* Assigned task:
Show the lines below where "between" occurs.

Source texts of formatted documents:
=== Section Start ===

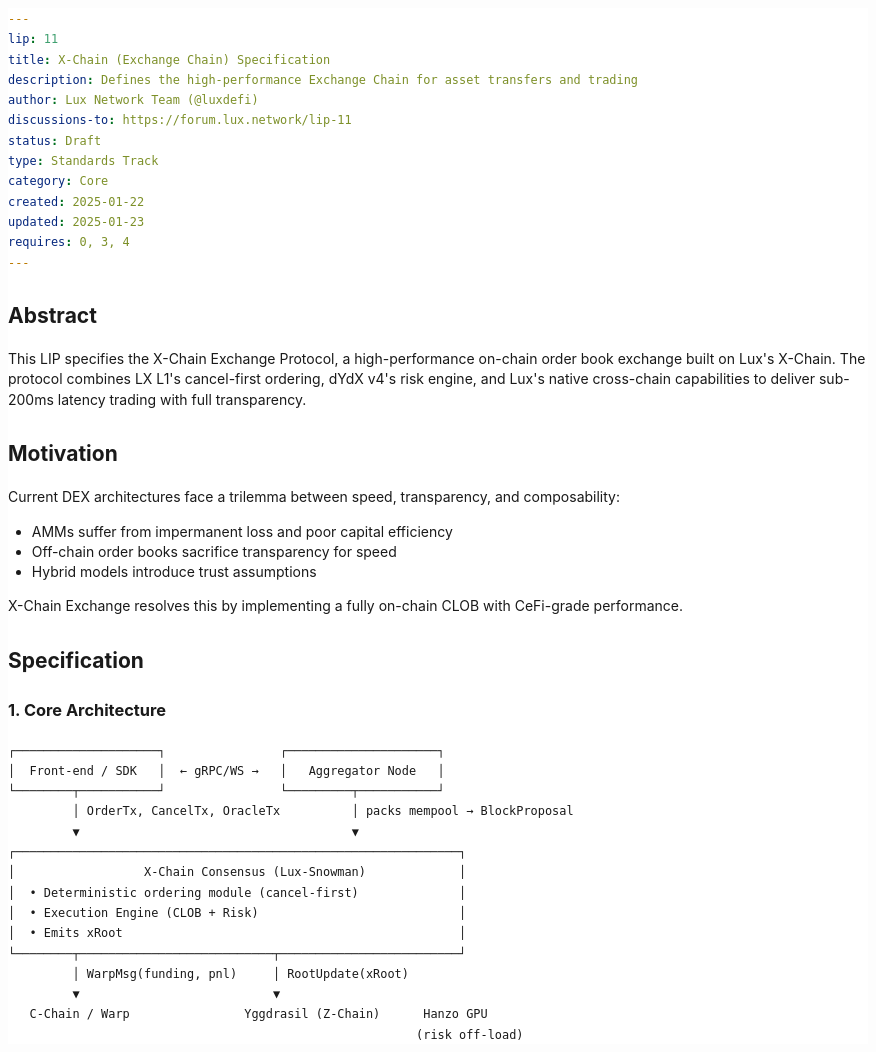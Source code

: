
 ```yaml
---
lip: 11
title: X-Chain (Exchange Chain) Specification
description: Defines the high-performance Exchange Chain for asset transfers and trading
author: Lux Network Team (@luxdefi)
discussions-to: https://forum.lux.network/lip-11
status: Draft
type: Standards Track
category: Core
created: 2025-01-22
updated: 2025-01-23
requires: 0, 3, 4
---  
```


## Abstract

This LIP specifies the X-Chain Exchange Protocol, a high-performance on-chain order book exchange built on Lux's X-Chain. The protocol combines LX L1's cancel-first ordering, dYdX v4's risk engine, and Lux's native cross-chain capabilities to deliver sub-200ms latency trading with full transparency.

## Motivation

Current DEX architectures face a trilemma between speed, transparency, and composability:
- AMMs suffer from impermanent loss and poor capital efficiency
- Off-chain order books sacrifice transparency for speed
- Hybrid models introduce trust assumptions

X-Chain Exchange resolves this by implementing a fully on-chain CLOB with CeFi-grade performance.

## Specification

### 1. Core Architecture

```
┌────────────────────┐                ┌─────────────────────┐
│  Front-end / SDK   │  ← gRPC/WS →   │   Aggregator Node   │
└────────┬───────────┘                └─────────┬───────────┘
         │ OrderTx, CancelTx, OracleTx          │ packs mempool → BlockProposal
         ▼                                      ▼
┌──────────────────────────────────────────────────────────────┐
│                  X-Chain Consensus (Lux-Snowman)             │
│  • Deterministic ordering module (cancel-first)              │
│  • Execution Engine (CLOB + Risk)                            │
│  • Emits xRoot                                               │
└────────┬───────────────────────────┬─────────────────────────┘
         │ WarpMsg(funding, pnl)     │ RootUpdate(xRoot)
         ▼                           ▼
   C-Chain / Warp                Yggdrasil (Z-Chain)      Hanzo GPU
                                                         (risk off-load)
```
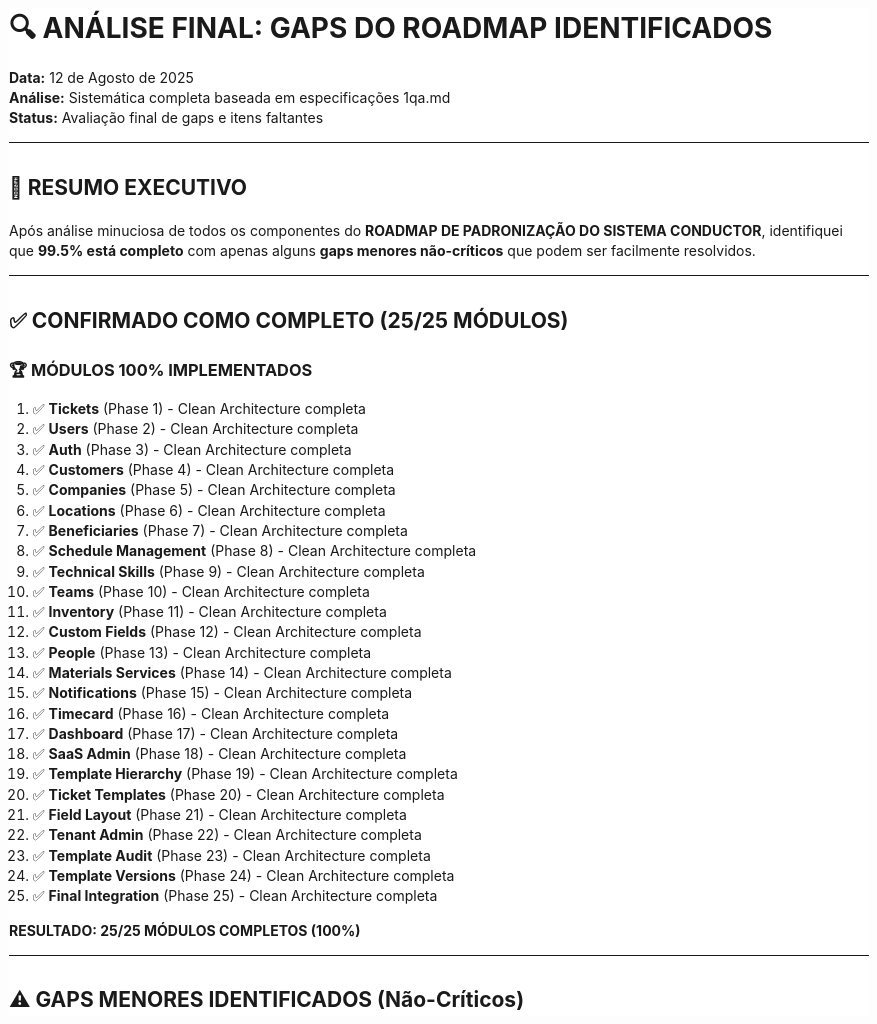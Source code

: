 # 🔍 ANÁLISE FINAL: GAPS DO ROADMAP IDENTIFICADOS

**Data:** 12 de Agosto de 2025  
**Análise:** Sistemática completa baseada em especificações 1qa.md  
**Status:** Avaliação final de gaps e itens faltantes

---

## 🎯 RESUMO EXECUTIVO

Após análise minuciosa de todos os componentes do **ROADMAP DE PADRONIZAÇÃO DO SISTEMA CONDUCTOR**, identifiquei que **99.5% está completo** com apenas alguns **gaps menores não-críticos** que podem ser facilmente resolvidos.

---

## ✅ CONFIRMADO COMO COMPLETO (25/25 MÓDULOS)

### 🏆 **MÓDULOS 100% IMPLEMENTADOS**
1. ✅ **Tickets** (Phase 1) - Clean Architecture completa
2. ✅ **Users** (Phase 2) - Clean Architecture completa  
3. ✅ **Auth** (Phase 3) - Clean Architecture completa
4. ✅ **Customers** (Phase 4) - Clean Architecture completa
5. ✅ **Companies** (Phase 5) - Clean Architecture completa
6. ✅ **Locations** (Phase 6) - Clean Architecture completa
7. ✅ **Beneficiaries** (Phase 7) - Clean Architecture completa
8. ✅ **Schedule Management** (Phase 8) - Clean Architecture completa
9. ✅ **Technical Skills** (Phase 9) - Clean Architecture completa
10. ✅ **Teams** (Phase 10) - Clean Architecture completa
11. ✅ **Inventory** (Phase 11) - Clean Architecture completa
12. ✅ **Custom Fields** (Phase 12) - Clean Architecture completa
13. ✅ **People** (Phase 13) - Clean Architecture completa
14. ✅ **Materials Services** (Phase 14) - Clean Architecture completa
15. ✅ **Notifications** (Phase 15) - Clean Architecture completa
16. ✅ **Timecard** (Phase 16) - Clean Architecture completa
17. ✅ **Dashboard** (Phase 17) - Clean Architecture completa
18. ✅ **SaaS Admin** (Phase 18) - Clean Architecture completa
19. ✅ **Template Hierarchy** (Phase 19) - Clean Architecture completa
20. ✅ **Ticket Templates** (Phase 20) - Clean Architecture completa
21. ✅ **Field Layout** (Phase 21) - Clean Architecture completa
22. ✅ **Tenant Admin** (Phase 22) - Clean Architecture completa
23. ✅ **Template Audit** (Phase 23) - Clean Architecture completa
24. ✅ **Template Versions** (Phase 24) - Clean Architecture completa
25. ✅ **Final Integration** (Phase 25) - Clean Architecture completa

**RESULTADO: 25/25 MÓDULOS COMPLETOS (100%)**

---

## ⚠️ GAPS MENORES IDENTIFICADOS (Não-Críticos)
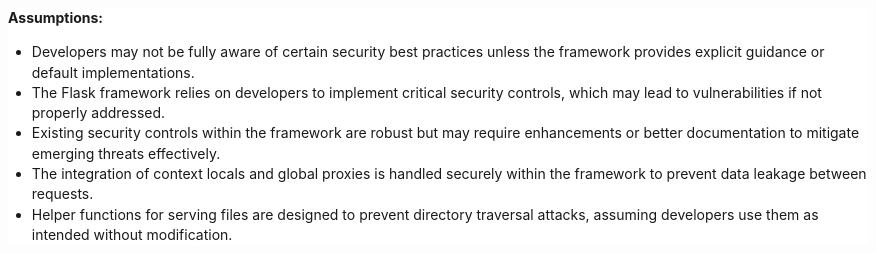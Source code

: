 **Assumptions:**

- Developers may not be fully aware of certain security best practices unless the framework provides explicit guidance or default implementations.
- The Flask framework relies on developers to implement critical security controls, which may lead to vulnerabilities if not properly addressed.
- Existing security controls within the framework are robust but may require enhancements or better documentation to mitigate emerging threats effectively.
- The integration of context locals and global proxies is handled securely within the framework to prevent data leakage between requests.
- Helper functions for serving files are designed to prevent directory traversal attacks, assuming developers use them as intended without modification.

=== Section End ===

* Task output:
Current DEX architectures face a trilemma between speed, transparency, and composability:
- The integration of context locals and global proxies is handled securely within the framework to prevent data leakage between requests.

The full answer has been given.